Archive for June, 2009

Our new Intrusion Detection and Prevention system launches today

Tuesday, June 30th, 2009

A couple of months ago, I came up with a ‘wishlist’ (which I mentioned on this blog) for the ideal Intrusion Detection and Prevention system. This was based on research that we have been doing over a period of time to come up with a unified platform that combines existing IDP systems and approaches.

Today, we’re launching our new IPS/IDS technology, which combines passive and active detection with intrusion prevention, to create a single protection model that I believe is more effective than anything our competitors can offer. The three really significant things about it are:

1.    It fits our ‘unified’ approach to security by combining existing technologies on a single platform. It’s always more effective to build an integrated system that is meant to work together, rather than bolting bits together.

2.    It can be configured to whatever specific requirements clients have – even down to individual teams within companies.

3.    We are developing the IPS/IDS technology on existing functionality to make it even more effective, flexible and sophisticated.  It is all part of our service.

This managed approach has to be the way forward as security gets more complex.

Posted in Security, social media series | Comments Off

UK cyber strategy – who are our allies in this war?

Monday, June 29th, 2009

The UK government has announced its strategy on national cyber security. There is little doubt that serious damage can be done to a country through cyber space. We’ve seen many instances of cyber attacks already, but they have mostly been fairly mild to date. But our national infrastructure relies on technology and the potential for attack cannot be ignored.
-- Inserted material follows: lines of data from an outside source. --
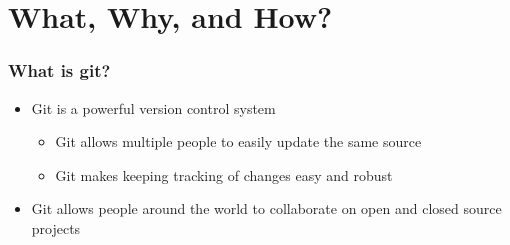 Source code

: \documentclass[unknownkeysallowed]{beamer}
\begin{document}
\section{What, Why, and How?}
\begin{frame}
    \frametitle{What is git?}
    \begin{itemize}
    	\item{Git is a powerful version control system}
    		\begin{itemize}
    			\item{Git allows multiple people to easily update the same source}
    			\item{Git makes keeping tracking of changes easy and robust}
    		\end{itemize}
    	\item{Git allows people around the world to collaborate on open and closed source projects}
   	\end{itemize}
    \vspace{1cm} %





\end{frame}
\end{document}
Of course, cyber force can be used on both sides. There have been reports that US and UK forces have used the internet to change the information terrorists hold and so manoeuvre them into an ambush.  But it doesn’t take a huge leap of imagination to see the potential for causing trouble if a malign force was to infiltrate certain aspects of UK cyber space.

We need this national cyber security strategy, and, of course, it can be built on and developed further as needed in this fast-changing world.

When Gordon Brown announced the appointment of ‘senior civil servant’ Neil Thompson as Cyber-security chief (at the time of writing, it is unclear as to Mr Thompson’s credentials for this role) he made reference to the need for defence across different territories. We have defending forces for the air, the sea and the ground. It makes sense to have one for cyber security.

But in any war, or defence situation (cyber or real-world combat), we create alliances across borders to help us. We have NATO and other international bodies to help us defend ourselves from attack; the UN to negotiate peace. It is unclear, in this strategy, how we will do this in the borderless world of cyberspace. The very fact of an Internet without policed national borders means it would be strange indeed if we didn’t work to forge alliances in the virtual world, as we do in the real world. In any combative situation, you need allies.

Posted in Security | Comments Off

Unified Security

Wednesday, June 24th, 2009

It’s always nice to be mentioned in an analyst’s report, and Gartner’s recent Managed Security Service market (Asia Pacific) is no exception. The first thing that struck me is how far managed security services have come in the last five or six years – it is a fast-maturing market and one in which Gartner forecasts a 12 per cent compound growth over the next 12 years in the region. That’s significant, given spending freezes and cuts in other areas.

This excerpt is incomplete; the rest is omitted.